Words of Transition: Place

historic_church_4.jpgHow important is the place where you are? Does it really matter? Over the past year I've begin to work on a theology of place. I was in a class and Dr. Susan Muto said that the place where we are has an effect on who we are and who we become. She said St. Teresa wouldn't have been St. Teresa without Avila. With Castles all around her she wrote her spiritual classic Interior Castles. She also mentioned that St. Catherine wouldn't have been St. Catherine without Siena. The place where they were had an effect on who they became.

Dr. Seamands pointed me to an article from the Christian Century that discussed Wendell Berry who is both a farmer and writer. Berry knows how important place is. He is spending 17 years reclaiming some land. He believes it might take longer. Berry is committed to that plot of land. The article's author Kyle Childress discusses how this attitude is important for good pastors. I would add that it is vital for anyone wanting to transition to a missional mindset.

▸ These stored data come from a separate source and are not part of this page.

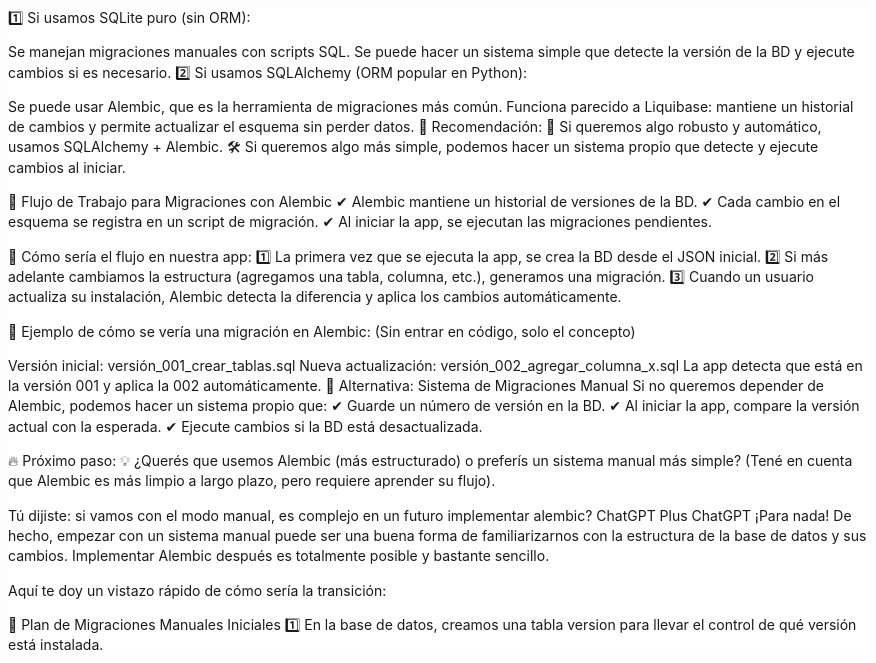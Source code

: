1️⃣ Si usamos SQLite puro (sin ORM):

Se manejan migraciones manuales con scripts SQL.
Se puede hacer un sistema simple que detecte la versión de la BD y ejecute cambios si es necesario.
2️⃣ Si usamos SQLAlchemy (ORM popular en Python):

Se puede usar Alembic, que es la herramienta de migraciones más común.
Funciona parecido a Liquibase: mantiene un historial de cambios y permite actualizar el esquema sin perder datos.
📌 Recomendación:
🚀 Si queremos algo robusto y automático, usamos SQLAlchemy + Alembic.
🛠️ Si queremos algo más simple, podemos hacer un sistema propio que detecte y ejecute cambios al iniciar.

📌 Flujo de Trabajo para Migraciones con Alembic
✔ Alembic mantiene un historial de versiones de la BD.
✔ Cada cambio en el esquema se registra en un script de migración.
✔ Al iniciar la app, se ejecutan las migraciones pendientes.

📌 Cómo sería el flujo en nuestra app:
1️⃣ La primera vez que se ejecuta la app, se crea la BD desde el JSON inicial.
2️⃣ Si más adelante cambiamos la estructura (agregamos una tabla, columna, etc.), generamos una migración.
3️⃣ Cuando un usuario actualiza su instalación, Alembic detecta la diferencia y aplica los cambios automáticamente.

📌 Ejemplo de cómo se vería una migración en Alembic:
(Sin entrar en código, solo el concepto)

Versión inicial: versión_001_crear_tablas.sql
Nueva actualización: versión_002_agregar_columna_x.sql
La app detecta que está en la versión 001 y aplica la 002 automáticamente.
📌 Alternativa: Sistema de Migraciones Manual
Si no queremos depender de Alembic, podemos hacer un sistema propio que:
✔ Guarde un número de versión en la BD.
✔ Al iniciar la app, compare la versión actual con la esperada.
✔ Ejecute cambios si la BD está desactualizada.

🔥 Próximo paso:
💡 ¿Querés que usemos Alembic (más estructurado) o preferís un sistema manual más simple?
(Tené en cuenta que Alembic es más limpio a largo plazo, pero requiere aprender su flujo).





Tú dijiste:
si vamos con el modo manual, es complejo en un futuro implementar alembic?
ChatGPT Plus
ChatGPT
¡Para nada! De hecho, empezar con un sistema manual puede ser una buena forma de familiarizarnos con la estructura de la base de datos y sus cambios. Implementar Alembic después es totalmente posible y bastante sencillo.

Aquí te doy un vistazo rápido de cómo sería la transición:

📌 Plan de Migraciones Manuales Iniciales
1️⃣ En la base de datos, creamos una tabla version para llevar el control de qué versión está instalada.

So a word of transition for me is place. I'm still working on my "theology of place", but I'm discovering that the ability to embrace where your placed is one of the first steps in missional transformation. If you are not able to embrace where you live (or are appointed) it is difficult to if not impossible to live incarnationally which is vital to missional living.

Under an appointment system there is the chance that you will be appointed to a place you really don't want to be. Perhaps you love the country and are appointed to the city. Or, you might love the city, but keep being placed in a rural setting. Regardless, we are called to embrace the place where we are. It might mean you will have to accept your appointment as a sacrifice to what God is calling you to. We can be angry with the bishop and/or cabinet or we can decide that we will sacrifice our preferences for whatever purposes God might have for that place.

I know from experience that some of the places I never wanted to go became the places I discovered God working the most. When it was finally time for me to leave I didn't want to go. I then remembered how, at the beginning, I didn't even want to be there. It is amazing how God can grow desire in our hearts where no desire exists. So, instead of being unhappy where you are and looking forward to your next appointment, why not seek God in what he wants to happen in your current one? You never know what God is wanting to do in that place, or in you, until you hand your unhappiness over to God.

Place is important. It makes us who we are. In order to be missional and live incarnationally we must embrace our place whether we want to be there are not. We must offer that place to God and discover what God is wanting to do and follow that fully to His glory.